Exercise data:
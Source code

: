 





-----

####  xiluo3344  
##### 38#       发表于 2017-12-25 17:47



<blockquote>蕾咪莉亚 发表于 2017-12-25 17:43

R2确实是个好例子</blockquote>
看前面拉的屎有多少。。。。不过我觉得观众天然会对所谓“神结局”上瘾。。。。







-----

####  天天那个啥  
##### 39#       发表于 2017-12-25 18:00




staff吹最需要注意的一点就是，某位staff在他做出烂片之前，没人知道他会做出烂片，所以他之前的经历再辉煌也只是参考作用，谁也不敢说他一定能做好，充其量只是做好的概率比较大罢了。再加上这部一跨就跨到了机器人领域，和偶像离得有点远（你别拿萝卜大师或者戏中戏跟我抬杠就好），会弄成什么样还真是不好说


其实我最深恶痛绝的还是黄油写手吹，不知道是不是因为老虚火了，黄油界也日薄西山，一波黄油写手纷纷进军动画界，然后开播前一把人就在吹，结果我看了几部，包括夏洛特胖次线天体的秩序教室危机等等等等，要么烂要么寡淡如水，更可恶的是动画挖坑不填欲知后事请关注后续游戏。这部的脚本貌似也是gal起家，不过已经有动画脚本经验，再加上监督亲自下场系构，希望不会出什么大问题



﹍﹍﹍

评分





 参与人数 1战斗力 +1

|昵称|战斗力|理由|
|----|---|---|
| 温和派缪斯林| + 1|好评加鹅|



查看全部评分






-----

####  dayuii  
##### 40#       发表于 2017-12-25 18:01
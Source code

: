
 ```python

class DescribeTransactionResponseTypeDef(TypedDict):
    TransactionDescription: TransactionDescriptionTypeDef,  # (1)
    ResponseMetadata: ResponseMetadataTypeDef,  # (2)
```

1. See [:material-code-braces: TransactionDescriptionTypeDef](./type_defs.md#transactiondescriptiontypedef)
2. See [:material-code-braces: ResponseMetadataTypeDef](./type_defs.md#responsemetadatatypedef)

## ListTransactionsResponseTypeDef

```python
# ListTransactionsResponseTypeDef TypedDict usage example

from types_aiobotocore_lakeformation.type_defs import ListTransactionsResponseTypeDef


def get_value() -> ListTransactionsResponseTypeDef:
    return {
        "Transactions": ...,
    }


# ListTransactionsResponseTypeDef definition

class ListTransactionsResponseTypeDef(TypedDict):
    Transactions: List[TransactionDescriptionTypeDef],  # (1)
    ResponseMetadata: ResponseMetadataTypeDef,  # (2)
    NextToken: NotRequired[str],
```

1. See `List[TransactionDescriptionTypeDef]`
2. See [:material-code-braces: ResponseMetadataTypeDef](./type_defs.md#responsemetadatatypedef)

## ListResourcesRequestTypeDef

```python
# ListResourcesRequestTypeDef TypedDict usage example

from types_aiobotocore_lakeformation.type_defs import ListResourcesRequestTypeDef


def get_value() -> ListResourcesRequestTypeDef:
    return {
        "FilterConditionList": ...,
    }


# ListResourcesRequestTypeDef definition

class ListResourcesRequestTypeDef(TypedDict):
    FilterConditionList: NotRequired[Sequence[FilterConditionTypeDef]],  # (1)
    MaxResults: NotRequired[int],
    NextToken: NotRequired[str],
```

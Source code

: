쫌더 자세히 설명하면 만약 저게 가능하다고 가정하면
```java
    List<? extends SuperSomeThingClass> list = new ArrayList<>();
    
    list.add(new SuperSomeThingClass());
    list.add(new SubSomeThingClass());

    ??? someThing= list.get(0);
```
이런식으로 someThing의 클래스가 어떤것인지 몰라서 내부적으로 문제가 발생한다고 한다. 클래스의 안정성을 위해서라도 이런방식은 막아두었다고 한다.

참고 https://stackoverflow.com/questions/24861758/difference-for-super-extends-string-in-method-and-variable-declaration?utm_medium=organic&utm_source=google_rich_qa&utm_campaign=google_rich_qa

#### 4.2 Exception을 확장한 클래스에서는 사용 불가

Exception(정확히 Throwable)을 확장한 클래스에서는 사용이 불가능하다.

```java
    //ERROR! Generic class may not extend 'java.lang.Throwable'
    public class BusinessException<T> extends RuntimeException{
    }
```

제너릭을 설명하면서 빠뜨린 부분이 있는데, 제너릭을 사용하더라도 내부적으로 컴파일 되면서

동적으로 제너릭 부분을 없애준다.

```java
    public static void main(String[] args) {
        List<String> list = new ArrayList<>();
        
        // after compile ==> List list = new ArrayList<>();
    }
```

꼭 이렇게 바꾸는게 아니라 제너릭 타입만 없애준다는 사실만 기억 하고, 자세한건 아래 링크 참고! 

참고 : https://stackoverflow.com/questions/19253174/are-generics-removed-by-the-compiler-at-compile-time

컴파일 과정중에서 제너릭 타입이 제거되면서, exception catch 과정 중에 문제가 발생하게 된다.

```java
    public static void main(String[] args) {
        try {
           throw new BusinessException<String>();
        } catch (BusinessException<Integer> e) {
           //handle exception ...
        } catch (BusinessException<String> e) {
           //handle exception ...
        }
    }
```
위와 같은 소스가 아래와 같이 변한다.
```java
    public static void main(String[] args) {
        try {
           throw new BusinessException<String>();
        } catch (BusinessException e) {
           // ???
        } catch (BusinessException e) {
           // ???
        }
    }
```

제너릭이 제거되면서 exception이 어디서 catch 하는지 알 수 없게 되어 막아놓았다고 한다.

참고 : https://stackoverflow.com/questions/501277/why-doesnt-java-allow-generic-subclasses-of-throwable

Task item:
Recopy the entries above exactly, with every line included.

Reply to the exercise:
Source code

: 





-----

####  xiluo3344  
##### 38#       发表于 2017-12-25 17:47



<blockquote>蕾咪莉亚 发表于 2017-12-25 17:43

R2确实是个好例子</blockquote>
看前面拉的屎有多少。。。。不过我觉得观众天然会对所谓“神结局”上瘾。。。。







-----

####  天天那个啥  
##### 39#       发表于 2017-12-25 18:00




staff吹最需要注意的一点就是，某位staff在他做出烂片之前，没人知道他会做出烂片，所以他之前的经历再辉煌也只是参考作用，谁也不敢说他一定能做好，充其量只是做好的概率比较大罢了。再加上这部一跨就跨到了机器人领域，和偶像离得有点远（你别拿萝卜大师或者戏中戏跟我抬杠就好），会弄成什么样还真是不好说


其实我最深恶痛绝的还是黄油写手吹，不知道是不是因为老虚火了，黄油界也日薄西山，一波黄油写手纷纷进军动画界，然后开播前一把人就在吹，结果我看了几部，包括夏洛特胖次线天体的秩序教室危机等等等等，要么烂要么寡淡如水，更可恶的是动画挖坑不填欲知后事请关注后续游戏。这部的脚本貌似也是gal起家，不过已经有动画脚本经验，再加上监督亲自下场系构，希望不会出什么大问题



﹍﹍﹍

评分





 参与人数 1战斗力 +1

|昵称|战斗力|理由|
|----|---|---|
| 温和派缪斯林| + 1|好评加鹅|



查看全部评分






-----

####  dayuii  
##### 40#       发表于 2017-12-25 18:01
Source code

:
 ```python

class DescribeTransactionResponseTypeDef(TypedDict):
    TransactionDescription: TransactionDescriptionTypeDef,  # (1)
    ResponseMetadata: ResponseMetadataTypeDef,  # (2)
```

1. See [:material-code-braces: TransactionDescriptionTypeDef](./type_defs.md#transactiondescriptiontypedef)
2. See [:material-code-braces: ResponseMetadataTypeDef](./type_defs.md#responsemetadatatypedef)

## ListTransactionsResponseTypeDef

```python
# ListTransactionsResponseTypeDef TypedDict usage example

from types_aiobotocore_lakeformation.type_defs import ListTransactionsResponseTypeDef


def get_value() -> ListTransactionsResponseTypeDef:
    return {
        "Transactions": ...,
    }


# ListTransactionsResponseTypeDef definition

class ListTransactionsResponseTypeDef(TypedDict):
    Transactions: List[TransactionDescriptionTypeDef],  # (1)
    ResponseMetadata: ResponseMetadataTypeDef,  # (2)
    NextToken: NotRequired[str],
```

1. See `List[TransactionDescriptionTypeDef]`
2. See [:material-code-braces: ResponseMetadataTypeDef](./type_defs.md#responsemetadatatypedef)

## ListResourcesRequestTypeDef

```python
# ListResourcesRequestTypeDef TypedDict usage example

from types_aiobotocore_lakeformation.type_defs import ListResourcesRequestTypeDef


def get_value() -> ListResourcesRequestTypeDef:
    return {
        "FilterConditionList": ...,
    }


# ListResourcesRequestTypeDef definition

class ListResourcesRequestTypeDef(TypedDict):
    FilterConditionList: NotRequired[Sequence[FilterConditionTypeDef]],  # (1)
    MaxResults: NotRequired[int],
    NextToken: NotRequired[str],
```

Source code

:쫌더 자세히 설명하면 만약 저게 가능하다고 가정하면
```java
    List<? extends SuperSomeThingClass> list = new ArrayList<>();
    
    list.add(new SuperSomeThingClass());
    list.add(new SubSomeThingClass());

    ??? someThing= list.get(0);
```
이런식으로 someThing의 클래스가 어떤것인지 몰라서 내부적으로 문제가 발생한다고 한다. 클래스의 안정성을 위해서라도 이런방식은 막아두었다고 한다.

참고 https://stackoverflow.com/questions/24861758/difference-for-super-extends-string-in-method-and-variable-declaration?utm_medium=organic&utm_source=google_rich_qa&utm_campaign=google_rich_qa

#### 4.2 Exception을 확장한 클래스에서는 사용 불가

Exception(정확히 Throwable)을 확장한 클래스에서는 사용이 불가능하다.

```java
    //ERROR! Generic class may not extend 'java.lang.Throwable'
    public class BusinessException<T> extends RuntimeException{
    }
```

제너릭을 설명하면서 빠뜨린 부분이 있는데, 제너릭을 사용하더라도 내부적으로 컴파일 되면서

동적으로 제너릭 부분을 없애준다.

```java
    public static void main(String[] args) {
        List<String> list = new ArrayList<>();
        
        // after compile ==> List list = new ArrayList<>();
    }
```

꼭 이렇게 바꾸는게 아니라 제너릭 타입만 없애준다는 사실만 기억 하고, 자세한건 아래 링크 참고! 

참고 : https://stackoverflow.com/questions/19253174/are-generics-removed-by-the-compiler-at-compile-time

컴파일 과정중에서 제너릭 타입이 제거되면서, exception catch 과정 중에 문제가 발생하게 된다.

```java
    public static void main(String[] args) {
        try {
           throw new BusinessException<String>();
        } catch (BusinessException<Integer> e) {
           //handle exception ...
        } catch (BusinessException<String> e) {
           //handle exception ...
        }
    }
```
위와 같은 소스가 아래와 같이 변한다.
```java
    public static void main(String[] args) {
        try {
           throw new BusinessException<String>();
        } catch (BusinessException e) {
           // ???
        } catch (BusinessException e) {
           // ???
        }
    }
```

제너릭이 제거되면서 exception이 어디서 catch 하는지 알 수 없게 되어 막아놓았다고 한다.

참고 : https://stackoverflow.com/questions/501277/why-doesnt-java-allow-generic-subclasses-of-throwable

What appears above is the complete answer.